▶ [Assignment] Would you return every entry below without a single difference?

Data items
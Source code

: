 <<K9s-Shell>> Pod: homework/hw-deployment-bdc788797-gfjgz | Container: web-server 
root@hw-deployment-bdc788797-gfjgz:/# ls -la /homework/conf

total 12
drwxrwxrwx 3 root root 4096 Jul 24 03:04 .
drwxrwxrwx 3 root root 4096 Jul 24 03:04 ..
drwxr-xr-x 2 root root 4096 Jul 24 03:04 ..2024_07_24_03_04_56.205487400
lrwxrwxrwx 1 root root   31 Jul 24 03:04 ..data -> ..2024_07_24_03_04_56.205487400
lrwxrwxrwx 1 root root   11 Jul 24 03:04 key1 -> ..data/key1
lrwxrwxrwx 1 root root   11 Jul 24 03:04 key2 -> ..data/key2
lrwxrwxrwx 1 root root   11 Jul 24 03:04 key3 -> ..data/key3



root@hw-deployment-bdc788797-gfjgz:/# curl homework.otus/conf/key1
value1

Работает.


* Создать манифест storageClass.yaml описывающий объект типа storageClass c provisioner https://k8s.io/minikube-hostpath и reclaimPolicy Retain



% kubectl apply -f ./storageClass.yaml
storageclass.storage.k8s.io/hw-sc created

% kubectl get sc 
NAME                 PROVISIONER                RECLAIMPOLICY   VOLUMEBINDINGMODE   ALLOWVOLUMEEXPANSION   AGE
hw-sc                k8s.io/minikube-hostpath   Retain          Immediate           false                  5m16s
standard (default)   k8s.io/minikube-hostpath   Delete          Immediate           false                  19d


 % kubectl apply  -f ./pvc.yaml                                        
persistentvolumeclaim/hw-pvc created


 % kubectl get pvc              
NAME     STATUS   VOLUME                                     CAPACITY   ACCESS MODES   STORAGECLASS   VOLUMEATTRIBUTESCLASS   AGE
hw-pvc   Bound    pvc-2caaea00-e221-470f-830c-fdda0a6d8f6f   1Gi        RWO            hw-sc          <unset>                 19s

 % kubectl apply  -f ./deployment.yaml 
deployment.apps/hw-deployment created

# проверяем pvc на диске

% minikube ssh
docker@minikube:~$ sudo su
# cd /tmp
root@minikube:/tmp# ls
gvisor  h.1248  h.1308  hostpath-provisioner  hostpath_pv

▶ [The completed task]
Source code

: <<K9s-Shell>> Pod: homework/hw-deployment-bdc788797-gfjgz | Container: web-server 
root@hw-deployment-bdc788797-gfjgz:/# ls -la /homework/conf

total 12
drwxrwxrwx 3 root root 4096 Jul 24 03:04 .
drwxrwxrwx 3 root root 4096 Jul 24 03:04 ..
drwxr-xr-x 2 root root 4096 Jul 24 03:04 ..2024_07_24_03_04_56.205487400
lrwxrwxrwx 1 root root   31 Jul 24 03:04 ..data -> ..2024_07_24_03_04_56.205487400
lrwxrwxrwx 1 root root   11 Jul 24 03:04 key1 -> ..data/key1
lrwxrwxrwx 1 root root   11 Jul 24 03:04 key2 -> ..data/key2
lrwxrwxrwx 1 root root   11 Jul 24 03:04 key3 -> ..data/key3



root@hw-deployment-bdc788797-gfjgz:/# curl homework.otus/conf/key1
value1

Работает.


* Создать манифест storageClass.yaml описывающий объект типа storageClass c provisioner https://k8s.io/minikube-hostpath и reclaimPolicy Retain



% kubectl apply -f ./storageClass.yaml
storageclass.storage.k8s.io/hw-sc created

% kubectl get sc 
NAME                 PROVISIONER                RECLAIMPOLICY   VOLUMEBINDINGMODE   ALLOWVOLUMEEXPANSION   AGE
hw-sc                k8s.io/minikube-hostpath   Retain          Immediate           false                  5m16s
standard (default)   k8s.io/minikube-hostpath   Delete          Immediate           false                  19d


 % kubectl apply  -f ./pvc.yaml                                        
persistentvolumeclaim/hw-pvc created


 % kubectl get pvc              
NAME     STATUS   VOLUME                                     CAPACITY   ACCESS MODES   STORAGECLASS   VOLUMEATTRIBUTESCLASS   AGE
hw-pvc   Bound    pvc-2caaea00-e221-470f-830c-fdda0a6d8f6f   1Gi        RWO            hw-sc          <unset>                 19s

 % kubectl apply  -f ./deployment.yaml 
deployment.apps/hw-deployment created

# проверяем pvc на диске

% minikube ssh
docker@minikube:~$ sudo su
# cd /tmp
root@minikube:/tmp# ls
gvisor  h.1248  h.1308  hostpath-provisioner  hostpath_pv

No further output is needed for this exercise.